Dev Pateel embodies the older Saroo with all of the gratitude expected towards his new family, while underpinned with the deep-seated loss of his first one. A tender love story is another facet that provides a caring glimpse into this true tale. Rooney Mara brings a gentle form of determination as his romantic interest, while Nicole Kidman and David Wenham, although in much smaller roles than normal, perfectly embody Saroo’s new parents with kindness, compassion and the normal expectations of any family in this day and age in a first world country.

** In the film, before Saroo sets off to find his birth mother, Sue [his adoptive mother] tells him: “I can’t wait for her to see how beautiful you are.”

“That, to me, is the most gorgeous line in the film,” says Kidman. “Because that’s the truth of it. For me. Because Saroo has two mothers. He has his adopted mother, and his biological mother. But there are two of them. One made him, one raised him.”

Nicole Kidman and Sue Brierley, Saroo's adoptive mother, share a friendly rapport

To me, that’s the true heart of one mother for another of the same child – wanting to share her beautiful boy so neither he nor the other one miss out on knowing love in all its fullness and goodness.

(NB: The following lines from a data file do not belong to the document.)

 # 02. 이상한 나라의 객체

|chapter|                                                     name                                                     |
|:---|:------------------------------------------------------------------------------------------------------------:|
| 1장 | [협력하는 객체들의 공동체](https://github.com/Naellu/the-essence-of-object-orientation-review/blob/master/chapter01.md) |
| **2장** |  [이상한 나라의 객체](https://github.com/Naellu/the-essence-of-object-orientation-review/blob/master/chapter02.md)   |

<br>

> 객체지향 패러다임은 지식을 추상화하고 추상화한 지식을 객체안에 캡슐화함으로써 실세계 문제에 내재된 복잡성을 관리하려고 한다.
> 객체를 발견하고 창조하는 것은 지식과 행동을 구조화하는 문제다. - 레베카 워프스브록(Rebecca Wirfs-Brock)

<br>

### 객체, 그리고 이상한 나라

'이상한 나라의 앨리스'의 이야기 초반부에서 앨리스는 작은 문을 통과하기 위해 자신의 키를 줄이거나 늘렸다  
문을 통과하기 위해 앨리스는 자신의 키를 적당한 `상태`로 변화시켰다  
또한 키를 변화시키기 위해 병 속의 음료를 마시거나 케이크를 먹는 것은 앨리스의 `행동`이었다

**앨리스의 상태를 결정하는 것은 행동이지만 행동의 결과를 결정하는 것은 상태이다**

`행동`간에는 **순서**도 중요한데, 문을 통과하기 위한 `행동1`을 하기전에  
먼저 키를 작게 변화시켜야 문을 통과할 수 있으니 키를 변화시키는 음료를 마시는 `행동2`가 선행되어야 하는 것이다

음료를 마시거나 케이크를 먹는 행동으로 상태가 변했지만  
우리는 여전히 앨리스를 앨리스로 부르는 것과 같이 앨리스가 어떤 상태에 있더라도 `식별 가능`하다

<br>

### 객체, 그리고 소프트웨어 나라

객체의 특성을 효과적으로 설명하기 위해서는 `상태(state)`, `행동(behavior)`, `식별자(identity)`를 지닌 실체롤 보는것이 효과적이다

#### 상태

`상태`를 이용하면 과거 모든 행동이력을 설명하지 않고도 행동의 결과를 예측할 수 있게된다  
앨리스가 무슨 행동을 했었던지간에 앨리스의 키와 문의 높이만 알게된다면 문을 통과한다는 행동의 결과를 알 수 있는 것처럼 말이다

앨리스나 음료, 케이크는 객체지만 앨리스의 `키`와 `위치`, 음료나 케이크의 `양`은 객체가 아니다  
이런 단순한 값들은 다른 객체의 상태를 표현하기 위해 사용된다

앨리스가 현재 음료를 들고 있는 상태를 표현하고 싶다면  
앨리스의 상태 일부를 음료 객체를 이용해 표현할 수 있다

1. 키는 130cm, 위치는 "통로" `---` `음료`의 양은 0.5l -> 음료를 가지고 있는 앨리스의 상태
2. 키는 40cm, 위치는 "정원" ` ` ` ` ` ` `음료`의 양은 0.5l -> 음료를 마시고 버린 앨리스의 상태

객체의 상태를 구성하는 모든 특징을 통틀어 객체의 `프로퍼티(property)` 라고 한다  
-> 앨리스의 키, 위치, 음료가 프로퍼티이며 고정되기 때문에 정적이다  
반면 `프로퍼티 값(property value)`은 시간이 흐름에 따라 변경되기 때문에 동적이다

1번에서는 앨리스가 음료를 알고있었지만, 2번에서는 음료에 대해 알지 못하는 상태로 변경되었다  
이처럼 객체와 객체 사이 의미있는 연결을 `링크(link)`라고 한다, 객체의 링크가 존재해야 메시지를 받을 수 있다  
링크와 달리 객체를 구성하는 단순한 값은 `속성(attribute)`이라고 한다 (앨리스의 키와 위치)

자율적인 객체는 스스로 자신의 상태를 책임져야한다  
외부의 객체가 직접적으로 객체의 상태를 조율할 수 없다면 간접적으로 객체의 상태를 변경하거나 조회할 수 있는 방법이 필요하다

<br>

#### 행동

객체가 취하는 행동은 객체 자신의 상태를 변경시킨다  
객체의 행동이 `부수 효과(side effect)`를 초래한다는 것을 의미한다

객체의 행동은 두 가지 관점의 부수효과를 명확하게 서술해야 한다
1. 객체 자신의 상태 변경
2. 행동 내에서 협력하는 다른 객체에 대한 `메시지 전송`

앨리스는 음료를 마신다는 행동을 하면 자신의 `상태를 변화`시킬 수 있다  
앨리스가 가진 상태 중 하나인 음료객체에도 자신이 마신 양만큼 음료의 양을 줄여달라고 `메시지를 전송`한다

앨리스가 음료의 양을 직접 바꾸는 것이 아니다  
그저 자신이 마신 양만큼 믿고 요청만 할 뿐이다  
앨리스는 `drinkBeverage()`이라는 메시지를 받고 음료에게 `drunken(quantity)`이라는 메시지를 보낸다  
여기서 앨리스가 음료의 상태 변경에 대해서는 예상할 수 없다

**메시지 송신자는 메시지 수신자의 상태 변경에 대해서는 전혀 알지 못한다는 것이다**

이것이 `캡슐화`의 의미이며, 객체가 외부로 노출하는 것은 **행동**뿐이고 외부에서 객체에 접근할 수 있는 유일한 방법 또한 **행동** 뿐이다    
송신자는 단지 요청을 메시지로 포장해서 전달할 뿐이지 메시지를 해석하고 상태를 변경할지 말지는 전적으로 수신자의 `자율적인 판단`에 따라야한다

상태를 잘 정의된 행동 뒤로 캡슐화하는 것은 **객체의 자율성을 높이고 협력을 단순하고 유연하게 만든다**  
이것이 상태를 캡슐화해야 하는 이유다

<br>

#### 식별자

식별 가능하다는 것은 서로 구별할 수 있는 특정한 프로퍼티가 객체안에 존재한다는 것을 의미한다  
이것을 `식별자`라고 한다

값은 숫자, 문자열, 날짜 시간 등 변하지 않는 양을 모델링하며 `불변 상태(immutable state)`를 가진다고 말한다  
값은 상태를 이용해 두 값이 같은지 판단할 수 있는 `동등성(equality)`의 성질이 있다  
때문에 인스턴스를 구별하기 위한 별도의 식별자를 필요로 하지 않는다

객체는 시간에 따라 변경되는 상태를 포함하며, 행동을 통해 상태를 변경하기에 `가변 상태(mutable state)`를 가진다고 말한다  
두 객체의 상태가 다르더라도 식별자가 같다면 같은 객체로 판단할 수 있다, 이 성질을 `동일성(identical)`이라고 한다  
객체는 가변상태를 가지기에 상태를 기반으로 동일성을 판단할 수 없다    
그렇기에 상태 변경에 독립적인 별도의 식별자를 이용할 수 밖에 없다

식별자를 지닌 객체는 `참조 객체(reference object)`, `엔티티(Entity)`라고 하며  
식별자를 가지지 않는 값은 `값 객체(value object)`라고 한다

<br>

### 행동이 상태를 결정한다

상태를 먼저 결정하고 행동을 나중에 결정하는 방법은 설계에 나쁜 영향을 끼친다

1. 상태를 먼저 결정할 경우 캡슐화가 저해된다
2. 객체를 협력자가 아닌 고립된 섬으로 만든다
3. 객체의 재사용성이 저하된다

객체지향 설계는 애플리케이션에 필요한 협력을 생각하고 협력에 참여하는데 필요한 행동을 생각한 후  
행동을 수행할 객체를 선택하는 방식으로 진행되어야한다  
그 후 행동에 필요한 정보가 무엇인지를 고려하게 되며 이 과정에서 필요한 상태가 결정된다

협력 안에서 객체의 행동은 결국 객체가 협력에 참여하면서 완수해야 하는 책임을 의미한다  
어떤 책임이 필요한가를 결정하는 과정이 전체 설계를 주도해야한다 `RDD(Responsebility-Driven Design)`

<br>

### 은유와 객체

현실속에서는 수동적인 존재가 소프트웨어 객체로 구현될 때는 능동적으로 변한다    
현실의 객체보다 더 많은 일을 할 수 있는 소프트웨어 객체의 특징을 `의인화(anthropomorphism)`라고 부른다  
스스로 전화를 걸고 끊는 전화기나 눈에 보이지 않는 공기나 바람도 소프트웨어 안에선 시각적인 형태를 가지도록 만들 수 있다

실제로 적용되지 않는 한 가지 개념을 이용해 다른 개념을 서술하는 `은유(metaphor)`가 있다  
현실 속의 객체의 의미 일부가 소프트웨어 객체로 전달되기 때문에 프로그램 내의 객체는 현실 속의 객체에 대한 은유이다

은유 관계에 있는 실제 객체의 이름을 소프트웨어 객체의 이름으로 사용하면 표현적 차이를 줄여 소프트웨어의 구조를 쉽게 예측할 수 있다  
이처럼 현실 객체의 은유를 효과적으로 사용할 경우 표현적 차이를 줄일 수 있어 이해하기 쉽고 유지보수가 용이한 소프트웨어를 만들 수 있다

Abhishek Bharate and Priyanka Bose, although onscreen for only a short amount of time, provide a convincing job of displaying the love shared between mothers and children and siblings no matter how dire their circumstances.

The cinematography is just breathtaking and the opening sequence of several of India's glorious panoramas is a feast for the eyes. It provides a delightful atmospheric snapshot of this scenic sub-continent in all of its beauty intermingled with dire poverty.

The true video accounts of Saroo’s life rolling through the credits are the perfect conclusion and sure to make the tears fall – mine certainly did, especially with the paragraph revealing what became of Guddu – while one of the most heartbreaking additions to this story was a line right at the very end that stated there are over 80,000 children who go missing each year in India. Read that again … 80,000 little children who go missing EVERY YEAR … thankfully, the film's production company and American distributor have set up a charity to help these children – a wonderful legacy to an inspirational story. I can only hope many more of these little people find the love and support Saroo did.

An absorbing film of abounding love, tragic loss, utter destitution, an impossible dream and everlasting hope entwined inside a story that is both inspirational and tragic all at the same time. Would I see it again? You bet I would … and with another full packet of tissues in my bag.

* Excerpt from newspaper The Sun article written by Helen Roberts and Charnamrit Sachdeva, published on 29 Jan 2017.

** Excerpt from The Guardian article by Decca Aitkenhead, published on 13 Jan 2017.